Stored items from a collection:
%%

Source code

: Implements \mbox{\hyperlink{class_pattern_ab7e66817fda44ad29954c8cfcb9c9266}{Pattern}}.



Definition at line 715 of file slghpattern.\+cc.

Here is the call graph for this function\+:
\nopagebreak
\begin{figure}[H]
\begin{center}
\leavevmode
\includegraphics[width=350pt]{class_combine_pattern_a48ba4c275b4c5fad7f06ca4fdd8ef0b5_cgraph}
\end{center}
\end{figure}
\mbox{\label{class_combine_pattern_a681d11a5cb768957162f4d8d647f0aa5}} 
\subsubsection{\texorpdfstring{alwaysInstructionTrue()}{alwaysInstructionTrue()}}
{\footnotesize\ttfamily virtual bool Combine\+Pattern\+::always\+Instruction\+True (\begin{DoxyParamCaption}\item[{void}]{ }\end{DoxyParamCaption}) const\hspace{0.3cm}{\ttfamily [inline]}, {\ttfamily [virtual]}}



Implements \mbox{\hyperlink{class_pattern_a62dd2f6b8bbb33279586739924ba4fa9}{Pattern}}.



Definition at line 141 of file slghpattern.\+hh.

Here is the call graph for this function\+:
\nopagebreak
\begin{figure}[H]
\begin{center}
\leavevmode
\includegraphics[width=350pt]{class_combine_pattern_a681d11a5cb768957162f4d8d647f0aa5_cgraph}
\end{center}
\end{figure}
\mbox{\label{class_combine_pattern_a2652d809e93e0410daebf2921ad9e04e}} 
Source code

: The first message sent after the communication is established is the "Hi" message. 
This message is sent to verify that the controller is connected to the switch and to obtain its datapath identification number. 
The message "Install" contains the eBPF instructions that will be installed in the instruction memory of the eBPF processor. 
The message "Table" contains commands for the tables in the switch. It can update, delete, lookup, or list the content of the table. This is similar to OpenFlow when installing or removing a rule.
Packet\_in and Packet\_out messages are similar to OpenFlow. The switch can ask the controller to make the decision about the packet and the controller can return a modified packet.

%%

**EXERCISE:**
Return the records exactly, character for character.

**ANSWER TO THIS PROBLEM:**
Source code

: Implements \mbox{\hyperlink{class_pattern_ab7e66817fda44ad29954c8cfcb9c9266}{Pattern}}.



Definition at line 715 of file slghpattern.\+cc.

Here is the call graph for this function\+:
\nopagebreak
\begin{figure}[H]
\begin{center}
\leavevmode
\includegraphics[width=350pt]{class_combine_pattern_a48ba4c275b4c5fad7f06ca4fdd8ef0b5_cgraph}
\end{center}
\end{figure}
\mbox{\label{class_combine_pattern_a681d11a5cb768957162f4d8d647f0aa5}} 
\subsubsection{\texorpdfstring{alwaysInstructionTrue()}{alwaysInstructionTrue()}}
{\footnotesize\ttfamily virtual bool Combine\+Pattern\+::always\+Instruction\+True (\begin{DoxyParamCaption}\item[{void}]{ }\end{DoxyParamCaption}) const\hspace{0.3cm}{\ttfamily [inline]}, {\ttfamily [virtual]}}



Implements \mbox{\hyperlink{class_pattern_a62dd2f6b8bbb33279586739924ba4fa9}{Pattern}}.



Definition at line 141 of file slghpattern.\+hh.

Here is the call graph for this function\+:
\nopagebreak
\begin{figure}[H]
\begin{center}
\leavevmode
\includegraphics[width=350pt]{class_combine_pattern_a681d11a5cb768957162f4d8d647f0aa5_cgraph}
\end{center}
\end{figure}
\mbox{\label{class_combine_pattern_a2652d809e93e0410daebf2921ad9e04e}} 
Source code

: The first message sent after the communication is established is the "Hi" message. 
This message is sent to verify that the controller is connected to the switch and to obtain its datapath identification number. 
The message "Install" contains the eBPF instructions that will be installed in the instruction memory of the eBPF processor. 
The message "Table" contains commands for the tables in the switch. It can update, delete, lookup, or list the content of the table. This is similar to OpenFlow when installing or removing a rule.
Packet\_in and Packet\_out messages are similar to OpenFlow. The switch can ask the controller to make the decision about the packet and the controller can return a modified packet.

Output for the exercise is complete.